Exercise inputs:

+--

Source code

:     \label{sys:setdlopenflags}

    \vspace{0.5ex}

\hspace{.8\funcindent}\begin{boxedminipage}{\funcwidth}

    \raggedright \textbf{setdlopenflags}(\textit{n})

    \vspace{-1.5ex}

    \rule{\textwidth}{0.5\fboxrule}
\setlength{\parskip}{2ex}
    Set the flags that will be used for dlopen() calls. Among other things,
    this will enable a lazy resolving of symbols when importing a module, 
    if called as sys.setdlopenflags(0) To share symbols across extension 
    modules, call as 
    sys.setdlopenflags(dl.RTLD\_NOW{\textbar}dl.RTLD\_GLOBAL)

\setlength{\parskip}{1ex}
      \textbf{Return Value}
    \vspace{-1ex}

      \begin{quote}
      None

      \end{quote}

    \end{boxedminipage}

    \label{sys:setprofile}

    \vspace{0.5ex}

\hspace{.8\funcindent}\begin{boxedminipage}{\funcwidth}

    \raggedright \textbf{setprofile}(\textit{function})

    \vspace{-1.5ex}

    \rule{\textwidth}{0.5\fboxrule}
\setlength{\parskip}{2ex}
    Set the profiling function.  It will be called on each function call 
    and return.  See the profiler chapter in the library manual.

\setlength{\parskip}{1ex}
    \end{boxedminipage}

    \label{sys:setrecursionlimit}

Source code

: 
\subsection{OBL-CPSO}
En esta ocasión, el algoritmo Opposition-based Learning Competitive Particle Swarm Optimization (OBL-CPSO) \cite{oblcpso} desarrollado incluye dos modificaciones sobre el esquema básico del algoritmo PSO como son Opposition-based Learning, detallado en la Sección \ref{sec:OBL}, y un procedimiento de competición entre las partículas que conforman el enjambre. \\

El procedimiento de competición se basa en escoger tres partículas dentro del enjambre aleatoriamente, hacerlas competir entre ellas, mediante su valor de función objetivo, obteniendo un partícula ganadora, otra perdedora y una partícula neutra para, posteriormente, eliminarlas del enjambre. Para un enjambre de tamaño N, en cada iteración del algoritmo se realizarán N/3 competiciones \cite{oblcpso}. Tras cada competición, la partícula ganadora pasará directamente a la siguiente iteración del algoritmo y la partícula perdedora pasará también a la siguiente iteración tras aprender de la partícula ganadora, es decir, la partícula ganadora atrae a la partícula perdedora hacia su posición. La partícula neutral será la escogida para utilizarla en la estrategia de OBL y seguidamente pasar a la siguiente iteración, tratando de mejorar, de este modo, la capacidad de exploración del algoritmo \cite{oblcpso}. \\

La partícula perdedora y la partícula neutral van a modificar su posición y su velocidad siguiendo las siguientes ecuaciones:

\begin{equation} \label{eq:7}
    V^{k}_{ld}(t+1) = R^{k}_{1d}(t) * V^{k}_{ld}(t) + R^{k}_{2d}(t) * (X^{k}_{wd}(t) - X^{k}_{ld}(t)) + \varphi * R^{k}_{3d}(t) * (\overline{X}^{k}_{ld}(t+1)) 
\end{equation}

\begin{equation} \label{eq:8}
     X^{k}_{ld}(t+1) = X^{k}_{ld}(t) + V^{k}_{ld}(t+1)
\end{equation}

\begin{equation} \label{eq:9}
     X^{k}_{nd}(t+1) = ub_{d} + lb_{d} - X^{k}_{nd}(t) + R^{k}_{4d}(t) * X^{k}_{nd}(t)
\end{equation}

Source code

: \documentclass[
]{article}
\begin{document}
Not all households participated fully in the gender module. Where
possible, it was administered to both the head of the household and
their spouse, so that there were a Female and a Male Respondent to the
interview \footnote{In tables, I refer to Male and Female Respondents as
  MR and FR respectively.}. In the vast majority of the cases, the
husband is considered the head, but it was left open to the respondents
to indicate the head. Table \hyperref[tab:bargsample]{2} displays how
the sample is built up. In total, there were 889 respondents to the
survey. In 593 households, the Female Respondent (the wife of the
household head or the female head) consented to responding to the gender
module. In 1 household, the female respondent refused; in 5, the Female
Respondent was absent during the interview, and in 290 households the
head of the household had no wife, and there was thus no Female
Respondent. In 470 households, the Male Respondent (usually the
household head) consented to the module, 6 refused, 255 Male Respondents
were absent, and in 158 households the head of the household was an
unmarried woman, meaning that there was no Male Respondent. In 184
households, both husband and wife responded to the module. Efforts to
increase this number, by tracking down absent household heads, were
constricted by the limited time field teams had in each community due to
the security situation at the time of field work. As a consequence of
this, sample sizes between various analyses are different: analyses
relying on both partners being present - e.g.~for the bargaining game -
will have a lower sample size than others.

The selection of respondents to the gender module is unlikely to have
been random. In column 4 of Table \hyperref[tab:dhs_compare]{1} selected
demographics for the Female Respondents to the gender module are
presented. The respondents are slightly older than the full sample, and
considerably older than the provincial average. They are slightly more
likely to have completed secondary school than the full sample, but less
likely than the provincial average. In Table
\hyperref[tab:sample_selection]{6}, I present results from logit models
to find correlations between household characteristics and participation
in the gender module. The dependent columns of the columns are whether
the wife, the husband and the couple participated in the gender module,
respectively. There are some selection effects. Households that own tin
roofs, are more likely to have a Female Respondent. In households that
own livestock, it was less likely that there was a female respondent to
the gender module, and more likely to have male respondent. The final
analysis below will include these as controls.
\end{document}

+--

Work instruction: Please repeat the data above verbatim, all of it.

Answer box:
Source code

:     \label{sys:setdlopenflags}

    \vspace{0.5ex}

\hspace{.8\funcindent}\begin{boxedminipage}{\funcwidth}

    \raggedright \textbf{setdlopenflags}(\textit{n})

    \vspace{-1.5ex}

    \rule{\textwidth}{0.5\fboxrule}
\setlength{\parskip}{2ex}
    Set the flags that will be used for dlopen() calls. Among other things,
    this will enable a lazy resolving of symbols when importing a module, 
    if called as sys.setdlopenflags(0) To share symbols across extension 
    modules, call as 
    sys.setdlopenflags(dl.RTLD\_NOW{\textbar}dl.RTLD\_GLOBAL)

\setlength{\parskip}{1ex}
      \textbf{Return Value}
    \vspace{-1ex}

      \begin{quote}
      None

      \end{quote}

    \end{boxedminipage}

    \label{sys:setprofile}

    \vspace{0.5ex}

\hspace{.8\funcindent}\begin{boxedminipage}{\funcwidth}

    \raggedright \textbf{setprofile}(\textit{function})

    \vspace{-1.5ex}

    \rule{\textwidth}{0.5\fboxrule}
\setlength{\parskip}{2ex}
    Set the profiling function.  It will be called on each function call 
    and return.  See the profiler chapter in the library manual.

\setlength{\parskip}{1ex}
    \end{boxedminipage}

    \label{sys:setrecursionlimit}

Source code

: 
\subsection{OBL-CPSO}
En esta ocasión, el algoritmo Opposition-based Learning Competitive Particle Swarm Optimization (OBL-CPSO) \cite{oblcpso} desarrollado incluye dos modificaciones sobre el esquema básico del algoritmo PSO como son Opposition-based Learning, detallado en la Sección \ref{sec:OBL}, y un procedimiento de competición entre las partículas que conforman el enjambre. \\

El procedimiento de competición se basa en escoger tres partículas dentro del enjambre aleatoriamente, hacerlas competir entre ellas, mediante su valor de función objetivo, obteniendo un partícula ganadora, otra perdedora y una partícula neutra para, posteriormente, eliminarlas del enjambre. Para un enjambre de tamaño N, en cada iteración del algoritmo se realizarán N/3 competiciones \cite{oblcpso}. Tras cada competición, la partícula ganadora pasará directamente a la siguiente iteración del algoritmo y la partícula perdedora pasará también a la siguiente iteración tras aprender de la partícula ganadora, es decir, la partícula ganadora atrae a la partícula perdedora hacia su posición. La partícula neutral será la escogida para utilizarla en la estrategia de OBL y seguidamente pasar a la siguiente iteración, tratando de mejorar, de este modo, la capacidad de exploración del algoritmo \cite{oblcpso}. \\

La partícula perdedora y la partícula neutral van a modificar su posición y su velocidad siguiendo las siguientes ecuaciones:

\begin{equation} \label{eq:7}
    V^{k}_{ld}(t+1) = R^{k}_{1d}(t) * V^{k}_{ld}(t) + R^{k}_{2d}(t) * (X^{k}_{wd}(t) - X^{k}_{ld}(t)) + \varphi * R^{k}_{3d}(t) * (\overline{X}^{k}_{ld}(t+1)) 
\end{equation}

\begin{equation} \label{eq:8}
     X^{k}_{ld}(t+1) = X^{k}_{ld}(t) + V^{k}_{ld}(t+1)
\end{equation}

\begin{equation} \label{eq:9}
     X^{k}_{nd}(t+1) = ub_{d} + lb_{d} - X^{k}_{nd}(t) + R^{k}_{4d}(t) * X^{k}_{nd}(t)
\end{equation}

Source code

: \documentclass[
]{article}
\begin{document}
Not all households participated fully in the gender module. Where
possible, it was administered to both the head of the household and
their spouse, so that there were a Female and a Male Respondent to the
interview \footnote{In tables, I refer to Male and Female Respondents as
  MR and FR respectively.}. In the vast majority of the cases, the
husband is considered the head, but it was left open to the respondents
to indicate the head. Table \hyperref[tab:bargsample]{2} displays how
the sample is built up. In total, there were 889 respondents to the
survey. In 593 households, the Female Respondent (the wife of the
household head or the female head) consented to responding to the gender
module. In 1 household, the female respondent refused; in 5, the Female
Respondent was absent during the interview, and in 290 households the
head of the household had no wife, and there was thus no Female
Respondent. In 470 households, the Male Respondent (usually the
household head) consented to the module, 6 refused, 255 Male Respondents
were absent, and in 158 households the head of the household was an
unmarried woman, meaning that there was no Male Respondent. In 184
households, both husband and wife responded to the module. Efforts to
increase this number, by tracking down absent household heads, were
constricted by the limited time field teams had in each community due to
the security situation at the time of field work. As a consequence of
this, sample sizes between various analyses are different: analyses
relying on both partners being present - e.g.~for the bargaining game -
will have a lower sample size than others.

The selection of respondents to the gender module is unlikely to have
been random. In column 4 of Table \hyperref[tab:dhs_compare]{1} selected
demographics for the Female Respondents to the gender module are
presented. The respondents are slightly older than the full sample, and
considerably older than the provincial average. They are slightly more
likely to have completed secondary school than the full sample, but less
likely than the provincial average. In Table
\hyperref[tab:sample_selection]{6}, I present results from logit models
to find correlations between household characteristics and participation
in the gender module. The dependent columns of the columns are whether
the wife, the husband and the couple participated in the gender module,
respectively. There are some selection effects. Households that own tin
roofs, are more likely to have a Female Respondent. In households that
own livestock, it was less likely that there was a female respondent to
the gender module, and more likely to have male respondent. The final
analysis below will include these as controls.
\end{document}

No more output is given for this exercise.